I initially thought to sound the alarm and bring attention to the unwanted touching to the teacher, talk to the boy’s parents, or give the bus driver a head’s up to keep an eye on them. Then I thought better.

Before I go down the path of being the overbearing parent, I should teach my daughter to speak up for herself. This is a moment where I empower her with tools to handle similar situations in the future and ultimately give her the skills she needs for life as a woman.

Mama: “If you do not like what he’s doing, you need to tell him to stop. You can say ‘I don’t like what you are doing. You need to stop it.’ If he doesn’t stop, who is in charge on the bus?”

5-year-old: “The bus driver.”

Mama: “Right, then you tell the bus driver and they will help you.”

5-year old nods with an understanding expression on her face, then pauses and says: “Mama, even though he hits me, I love him.”
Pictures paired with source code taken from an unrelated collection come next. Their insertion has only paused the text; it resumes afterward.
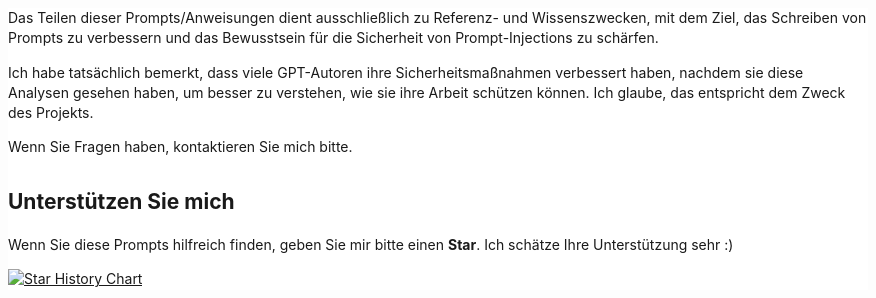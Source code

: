 Das Teilen dieser Prompts/Anweisungen dient ausschließlich zu Referenz- und Wissenszwecken, mit dem Ziel, das Schreiben von Prompts zu verbessern und das Bewusstsein für die Sicherheit von Prompt-Injections zu schärfen.

Ich habe tatsächlich bemerkt, dass viele GPT-Autoren ihre Sicherheitsmaßnahmen verbessert haben, nachdem sie diese Analysen gesehen haben, um besser zu verstehen, wie sie ihre Arbeit schützen können.
Ich glaube, das entspricht dem Zweck des Projekts.

Wenn Sie Fragen haben, kontaktieren Sie mich bitte.

## Unterstützen Sie mich

Wenn Sie diese Prompts hilfreich finden, geben Sie mir bitte einen **Star**. Ich schätze Ihre Unterstützung sehr :)

[![Star History Chart](https://api.star-history.com/svg?repos=LouisShark/ChatGPT_system_prompt&type=Date)](https://star-history.com/#LouisShark/ChatGPT_system_prompt&Date)
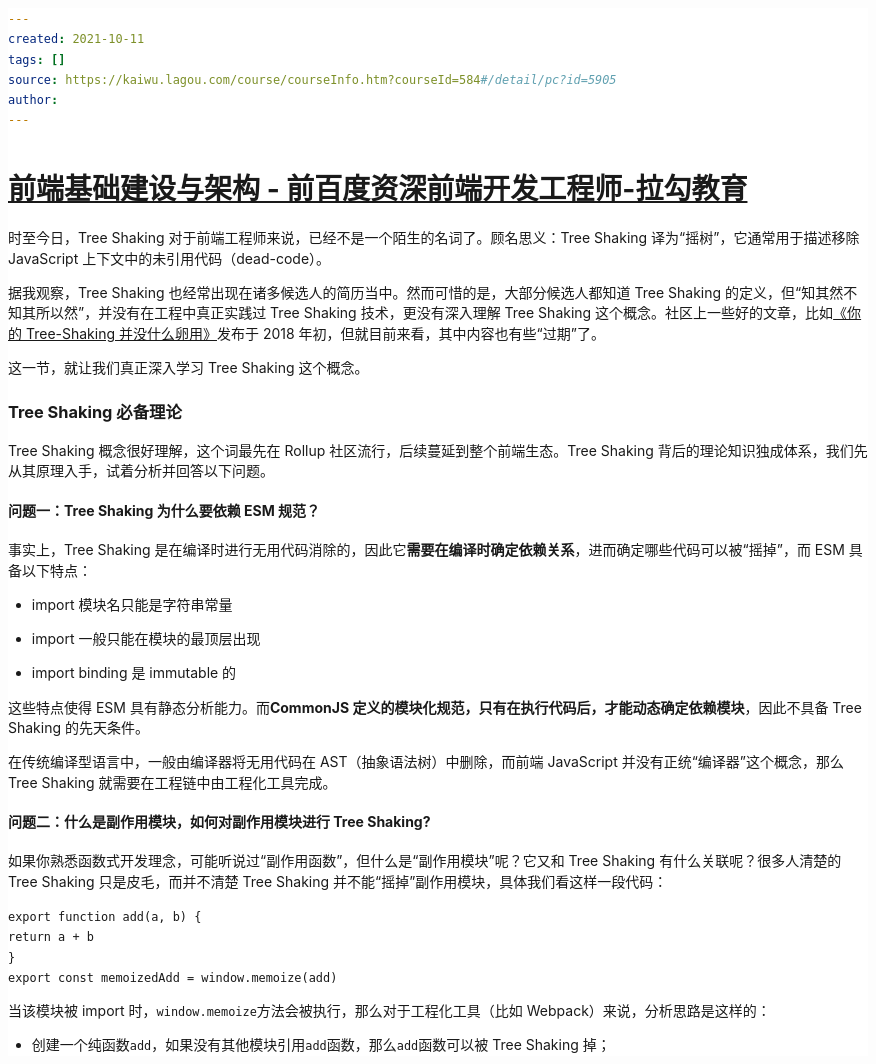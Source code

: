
 ```yaml
---
created: 2021-10-11
tags: []
source: https://kaiwu.lagou.com/course/courseInfo.htm?courseId=584#/detail/pc?id=5905
author: 
---
```


# [前端基础建设与架构 - 前百度资深前端开发工程师-拉勾教育](https://kaiwu.lagou.com/course/courseInfo.htm?courseId=584#/detail/pc?id=5905)


时至今日，Tree Shaking 对于前端工程师来说，已经不是一个陌生的名词了。顾名思义：Tree Shaking 译为“摇树”，它通常用于描述移除 JavaScript 上下文中的未引用代码（dead-code）。

据我观察，Tree Shaking 也经常出现在诸多候选人的简历当中。然而可惜的是，大部分候选人都知道 Tree Shaking 的定义，但“知其然不知其所以然”，并没有在工程中真正实践过 Tree Shaking 技术，更没有深入理解 Tree Shaking 这个概念。社区上一些好的文章，比如[《你的 Tree-Shaking 并没什么卵用》](https://github.com/wuomzfx/tree-shaking-test)发布于 2018 年初，但就目前来看，其中内容也有些“过期”了。

这一节，就让我们真正深入学习 Tree Shaking 这个概念。

### Tree Shaking 必备理论

Tree Shaking 概念很好理解，这个词最先在 Rollup 社区流行，后续蔓延到整个前端生态。Tree Shaking 背后的理论知识独成体系，我们先从其原理入手，试着分析并回答以下问题。

#### 问题一：Tree Shaking 为什么要依赖 ESM 规范？

事实上，Tree Shaking 是在编译时进行无用代码消除的，因此它**需要在编译时确定依赖关系**，进而确定哪些代码可以被“摇掉”，而 ESM 具备以下特点：

-   import 模块名只能是字符串常量
    
-   import 一般只能在模块的最顶层出现
    
-   import binding 是 immutable 的
    

这些特点使得 ESM 具有静态分析能力。而**CommonJS 定义的模块化规范，只有在执行代码后，才能动态确定依赖模块**，因此不具备 Tree Shaking 的先天条件。

在传统编译型语言中，一般由编译器将无用代码在 AST（抽象语法树）中删除，而前端 JavaScript 并没有正统“编译器”这个概念，那么 Tree Shaking 就需要在工程链中由工程化工具完成。

#### 问题二：什么是副作用模块，如何对副作用模块进行 Tree Shaking?

如果你熟悉函数式开发理念，可能听说过“副作用函数”，但什么是“副作用模块”呢？它又和 Tree Shaking 有什么关联呢？很多人清楚的 Tree Shaking 只是皮毛，而并不清楚 Tree Shaking 并不能“摇掉”副作用模块，具体我们看这样一段代码：

```
export function add(a, b) {
return a + b
}
export const memoizedAdd = window.memoize(add)
```

当该模块被 import 时，`window.memoize`方法会被执行，那么对于工程化工具（比如 Webpack）来说，分析思路是这样的：

-   创建一个纯函数`add`，如果没有其他模块引用`add`函数，那么`add`函数可以被 Tree Shaking 掉；
    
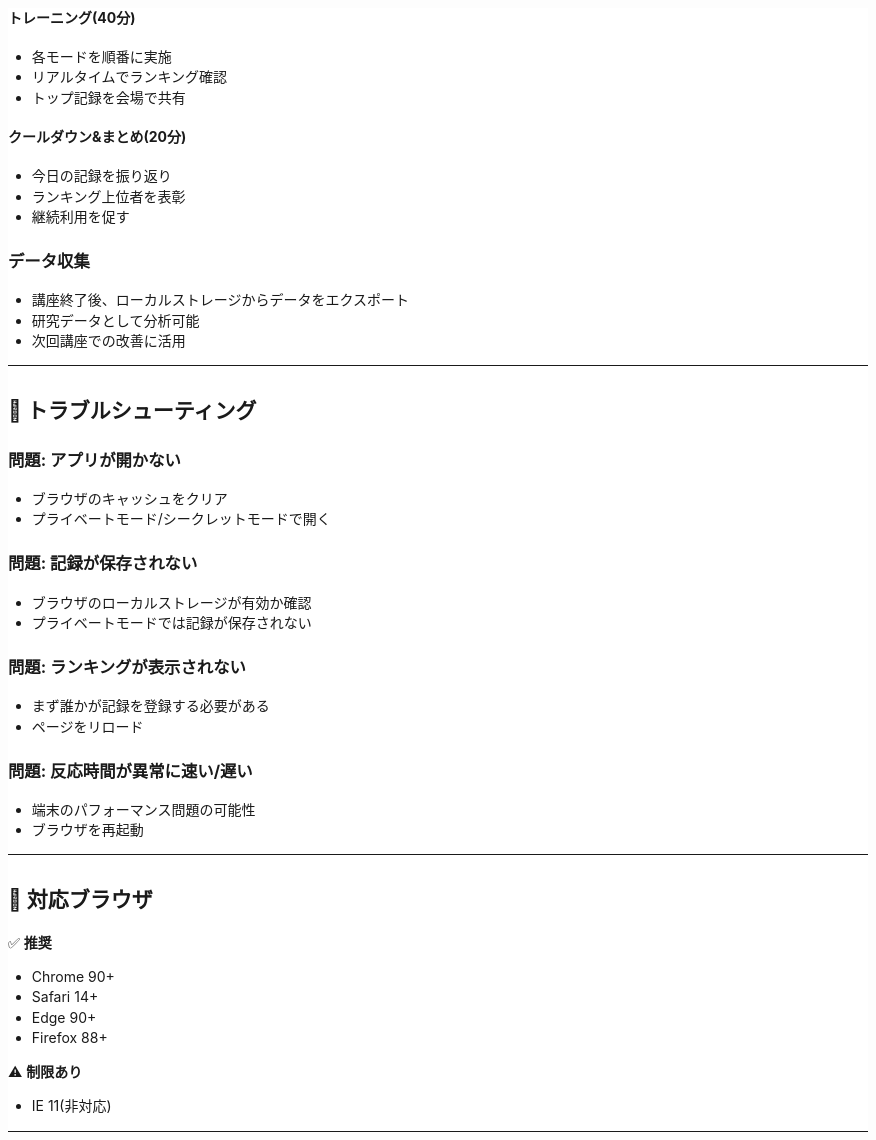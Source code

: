 #### **トレーニング(40分)**
- 各モードを順番に実施
- リアルタイムでランキング確認
- トップ記録を会場で共有

#### **クールダウン&まとめ(20分)**
- 今日の記録を振り返り
- ランキング上位者を表彰
- 継続利用を促す

### **データ収集**
- 講座終了後、ローカルストレージからデータをエクスポート
- 研究データとして分析可能
- 次回講座での改善に活用

---

## 🔧 トラブルシューティング

### **問題: アプリが開かない**
- ブラウザのキャッシュをクリア
- プライベートモード/シークレットモードで開く

### **問題: 記録が保存されない**
- ブラウザのローカルストレージが有効か確認
- プライベートモードでは記録が保存されない

### **問題: ランキングが表示されない**
- まず誰かが記録を登録する必要がある
- ページをリロード

### **問題: 反応時間が異常に速い/遅い**
- 端末のパフォーマンス問題の可能性
- ブラウザを再起動

---

## 📱 対応ブラウザ

✅ **推奨**
- Chrome 90+
- Safari 14+
- Edge 90+
- Firefox 88+

⚠️ **制限あり**
- IE 11(非対応)

---
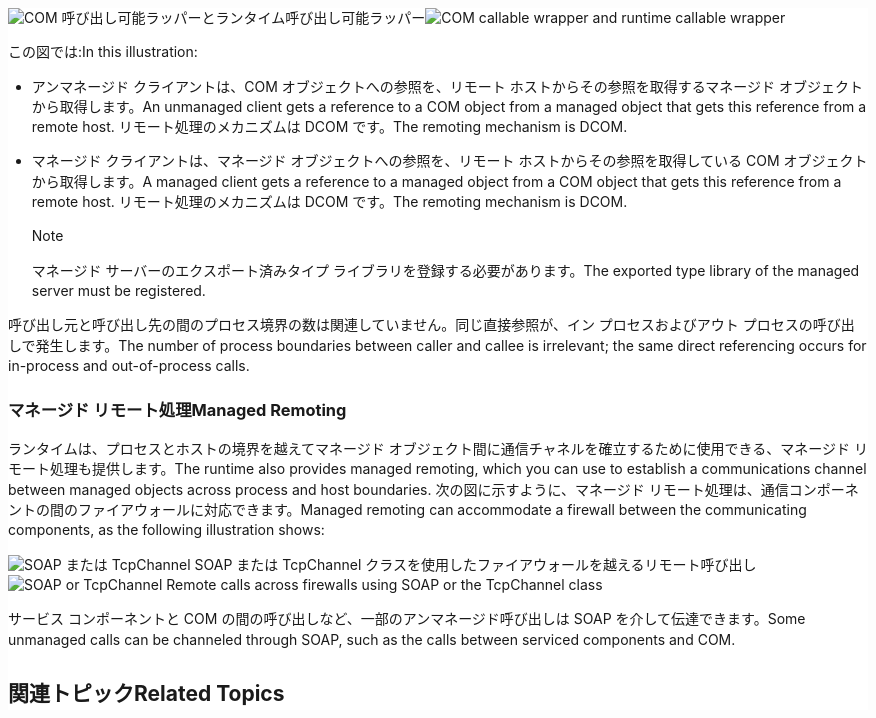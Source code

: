 <span data-ttu-id="93ab1-189">![COM 呼び出し可能ラッパーとランタイム呼び出し可能ラッパー](./media/interop-marshaling/interop-direct-ref-across-process.gif "プロセスとホストの境界を越えて渡される参照")</span><span class="sxs-lookup"><span data-stu-id="93ab1-189">![COM callable wrapper and runtime callable wrapper](./media/interop-marshaling/interop-direct-ref-across-process.gif "Reference passing across process and host boundaries")</span></span>

<span data-ttu-id="93ab1-190">この図では:</span><span class="sxs-lookup"><span data-stu-id="93ab1-190">In this illustration:</span></span>

- <span data-ttu-id="93ab1-191">アンマネージド クライアントは、COM オブジェクトへの参照を、リモート ホストからその参照を取得するマネージド オブジェクトから取得します。</span><span class="sxs-lookup"><span data-stu-id="93ab1-191">An unmanaged client gets a reference to a COM object from a managed object that gets this reference from a remote host.</span></span> <span data-ttu-id="93ab1-192">リモート処理のメカニズムは DCOM です。</span><span class="sxs-lookup"><span data-stu-id="93ab1-192">The remoting mechanism is DCOM.</span></span>
- <span data-ttu-id="93ab1-193">マネージド クライアントは、マネージド オブジェクトへの参照を、リモート ホストからその参照を取得している COM オブジェクトから取得します。</span><span class="sxs-lookup"><span data-stu-id="93ab1-193">A managed client gets a reference to a managed object from a COM object that gets this reference from a remote host.</span></span> <span data-ttu-id="93ab1-194">リモート処理のメカニズムは DCOM です。</span><span class="sxs-lookup"><span data-stu-id="93ab1-194">The remoting mechanism is DCOM.</span></span>

    > [!NOTE]
    > <span data-ttu-id="93ab1-195">マネージド サーバーのエクスポート済みタイプ ライブラリを登録する必要があります。</span><span class="sxs-lookup"><span data-stu-id="93ab1-195">The exported type library of the managed server must be registered.</span></span>

<span data-ttu-id="93ab1-196">呼び出し元と呼び出し先の間のプロセス境界の数は関連していません。同じ直接参照が、イン プロセスおよびアウト プロセスの呼び出しで発生します。</span><span class="sxs-lookup"><span data-stu-id="93ab1-196">The number of process boundaries between caller and callee is irrelevant; the same direct referencing occurs for in-process and out-of-process calls.</span></span>

### <a name="managed-remoting"></a><span data-ttu-id="93ab1-197">マネージド リモート処理</span><span class="sxs-lookup"><span data-stu-id="93ab1-197">Managed Remoting</span></span>

<span data-ttu-id="93ab1-198">ランタイムは、プロセスとホストの境界を越えてマネージド オブジェクト間に通信チャネルを確立するために使用できる、マネージド リモート処理も提供します。</span><span class="sxs-lookup"><span data-stu-id="93ab1-198">The runtime also provides managed remoting, which you can use to establish a communications channel between managed objects across process and host boundaries.</span></span> <span data-ttu-id="93ab1-199">次の図に示すように、マネージド リモート処理は、通信コンポーネントの間のファイアウォールに対応できます。</span><span class="sxs-lookup"><span data-stu-id="93ab1-199">Managed remoting can accommodate a firewall between the communicating components, as the following illustration shows:</span></span>

<span data-ttu-id="93ab1-200">![SOAP または TcpChannel](./media/interop-marshaling/interop-remote-soap-or-tcp.gif "SOAP または TcpChannel クラスを使用するファイアウォールを越えたリモート呼び出し") SOAP または TcpChannel クラスを使用したファイアウォールを越えるリモート呼び出し</span><span class="sxs-lookup"><span data-stu-id="93ab1-200">![SOAP or TcpChannel](./media/interop-marshaling/interop-remote-soap-or-tcp.gif "Remote calls across firewalls using SOAP or the TcpChannel class") Remote calls across firewalls using SOAP or the TcpChannel class</span></span>

<span data-ttu-id="93ab1-201">サービス コンポーネントと COM の間の呼び出しなど、一部のアンマネージド呼び出しは SOAP を介して伝達できます。</span><span class="sxs-lookup"><span data-stu-id="93ab1-201">Some unmanaged calls can be channeled through SOAP, such as the calls between serviced components and COM.</span></span>

## <a name="related-topics"></a><span data-ttu-id="93ab1-202">関連トピック</span><span class="sxs-lookup"><span data-stu-id="93ab1-202">Related Topics</span></span>
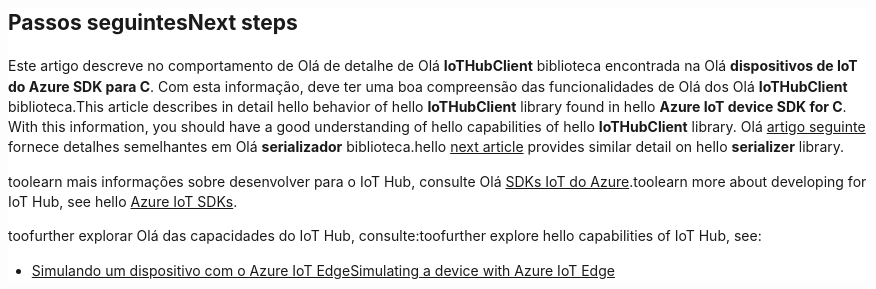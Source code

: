 ## <a name="next-steps"></a><span data-ttu-id="6d6f8-256">Passos seguintes</span><span class="sxs-lookup"><span data-stu-id="6d6f8-256">Next steps</span></span>
<span data-ttu-id="6d6f8-257">Este artigo descreve no comportamento de Olá de detalhe de Olá **IoTHubClient** biblioteca encontrada na Olá **dispositivos de IoT do Azure SDK para C**. Com esta informação, deve ter uma boa compreensão das funcionalidades de Olá dos Olá **IoTHubClient** biblioteca.</span><span class="sxs-lookup"><span data-stu-id="6d6f8-257">This article describes in detail hello behavior of hello **IoTHubClient** library found in hello **Azure IoT device SDK for C**. With this information, you should have a good understanding of hello capabilities of hello **IoTHubClient** library.</span></span> <span data-ttu-id="6d6f8-258">Olá [artigo seguinte](iot-hub-device-sdk-c-serializer.md) fornece detalhes semelhantes em Olá **serializador** biblioteca.</span><span class="sxs-lookup"><span data-stu-id="6d6f8-258">hello [next article](iot-hub-device-sdk-c-serializer.md) provides similar detail on hello **serializer** library.</span></span>

<span data-ttu-id="6d6f8-259">toolearn mais informações sobre desenvolver para o IoT Hub, consulte Olá [SDKs IoT do Azure][lnk-sdks].</span><span class="sxs-lookup"><span data-stu-id="6d6f8-259">toolearn more about developing for IoT Hub, see hello [Azure IoT SDKs][lnk-sdks].</span></span>

<span data-ttu-id="6d6f8-260">toofurther explorar Olá das capacidades do IoT Hub, consulte:</span><span class="sxs-lookup"><span data-stu-id="6d6f8-260">toofurther explore hello capabilities of IoT Hub, see:</span></span>

* <span data-ttu-id="6d6f8-261">[Simulando um dispositivo com o Azure IoT Edge][lnk-iotedge]</span><span class="sxs-lookup"><span data-stu-id="6d6f8-261">[Simulating a device with Azure IoT Edge][lnk-iotedge]</span></span>

[lnk-sdks]: iot-hub-devguide-sdks.md

[lnk-iotedge]: iot-hub-linux-iot-edge-simulated-device.md
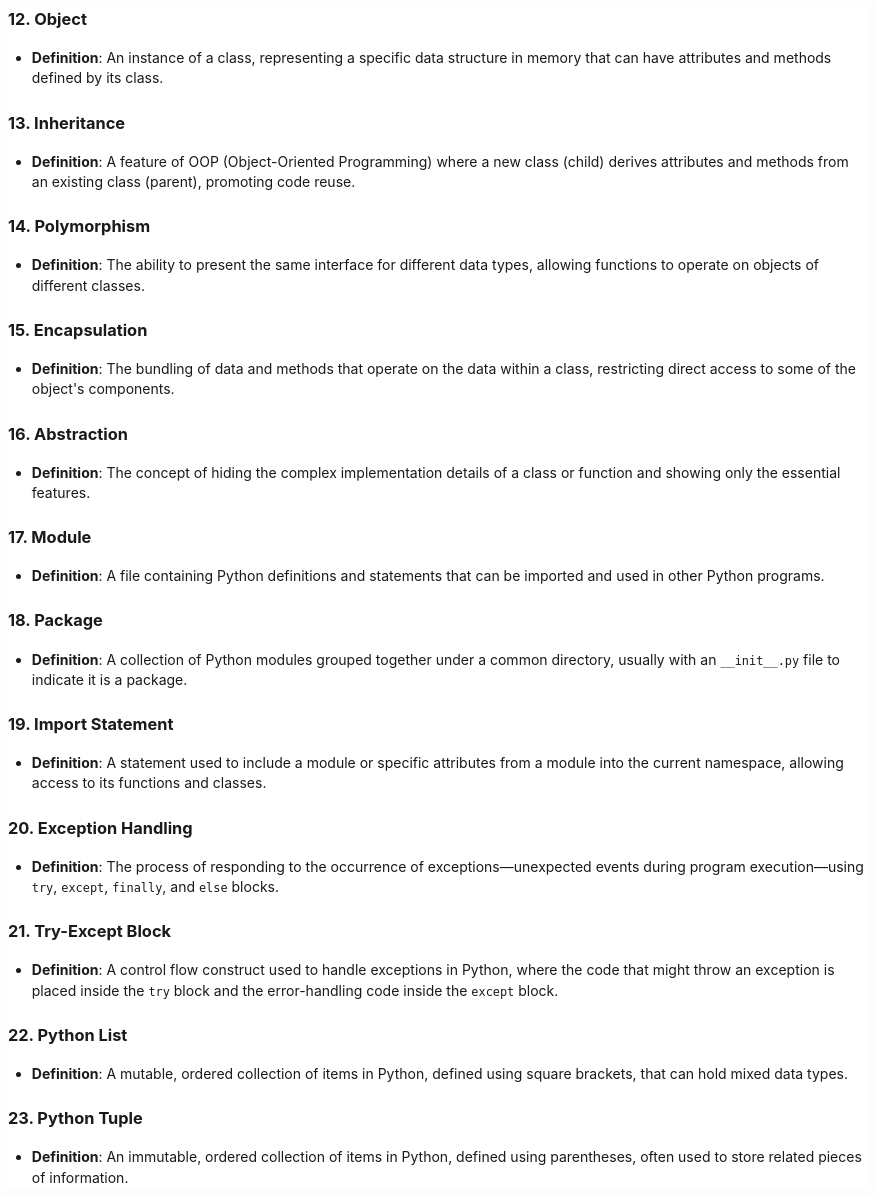 ### **12. Object**
- **Definition**: An instance of a class, representing a specific data structure in memory that can have attributes and methods defined by its class.

### **13. Inheritance**
- **Definition**: A feature of OOP (Object-Oriented Programming) where a new class (child) derives attributes and methods from an existing class (parent), promoting code reuse.

### **14. Polymorphism**
- **Definition**: The ability to present the same interface for different data types, allowing functions to operate on objects of different classes.

### **15. Encapsulation**
- **Definition**: The bundling of data and methods that operate on the data within a class, restricting direct access to some of the object's components.

### **16. Abstraction**
- **Definition**: The concept of hiding the complex implementation details of a class or function and showing only the essential features.

### **17. Module**
- **Definition**: A file containing Python definitions and statements that can be imported and used in other Python programs.

### **18. Package**
- **Definition**: A collection of Python modules grouped together under a common directory, usually with an `__init__.py` file to indicate it is a package.

### **19. Import Statement**
- **Definition**: A statement used to include a module or specific attributes from a module into the current namespace, allowing access to its functions and classes.

### **20. Exception Handling**
- **Definition**: The process of responding to the occurrence of exceptions—unexpected events during program execution—using `try`, `except`, `finally`, and `else` blocks.

### **21. Try-Except Block**
- **Definition**: A control flow construct used to handle exceptions in Python, where the code that might throw an exception is placed inside the `try` block and the error-handling code inside the `except` block.

### **22. Python List**
- **Definition**: A mutable, ordered collection of items in Python, defined using square brackets, that can hold mixed data types.

### **23. Python Tuple**
- **Definition**: An immutable, ordered collection of items in Python, defined using parentheses, often used to store related pieces of information.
WHAT?!? With this confession, all sorts of anti-feminist sentiment flowed through me. He is hitting her, but she loves him? And then I thought, “Are little boys still doing this?!” and I flashed back to my elementary school days when boys pushed me, poked me in the back while standing in line, or pulled my hair. Whether I had a little kid crush on the assailant or not did not make it OK. Thirty years later, it is still not acceptable, especially since it is now my precious little baby being harassed. I explained, “Even if you love him, he needs to treat you with kindness and be nice.” With this, I felt like I was protecting her from future potential domestic abuse. Gosh, how many life lessons can one conversation hold?

So, we sent her off to school the next day, more eager to hear what happened on the bus than in the classroom.

Mama: “How was the bus today?”

5-year-old: “It was fine.”

Come on kid, give me more to work with!

Mama: “How was Austin?”

5-year-old: “He didn’t hit me, but he called me a baby carriage.”

Mama (admittedly confused because this kid was not making sense. He said she’s a baby carriage? Still, I pressed on): “So, what did you do?”

5-year-old with conviction and strength: “I told him I AM NOT A BABY and I AM NOT in a baby carriage!”

Mama: “Did he bother you after that?”

5-year-old with pride in her voice and a mirthful smile on her face: “No.”

What I learned from this was:

  1. Thank goodness my daughter can stand up for herself
  2. Young boys need to be taught how to show affection appropriately

I am the mother of daughters; my approach is empowering my daughters to be the change. Yet, I cannot help but think why are little boys still resorting to name calling, teasing and physically hurting others when they like someone?

I will do my part as the mother to girls, but this is a two-pronged approach. We need to change the way boys seek attention from the object of their affection. If not, is letting inappropriate childhood advances go unchecked the first step towards future harassment and assault? Am I being grandiose and reaching? Well, I do not care because this is for my daughters!

Actually, this applies to boys and girls (because I am directing my girls to “find their kindness” daily). We need to show our children how to say things like, “I think you are nice, could we play together?” Let’s show our children how to draw a picture for someone they like, make a card for them, pick some dandelions, or do something nice or kind to get someone’s attention. Subsequently, let’s teach pushing and teasing is wrong and include a consequence for the inappropriate behavior.

The adage you will catch more flies with honey than vinegar is true. If you want attention, learn to be nice and see how it will make everyone’s lives better.

In the meantime, I am teaching my girls to stand up for themselves, be kind to others and not let others physically or verbally push them around, in a baby carriage or otherwise.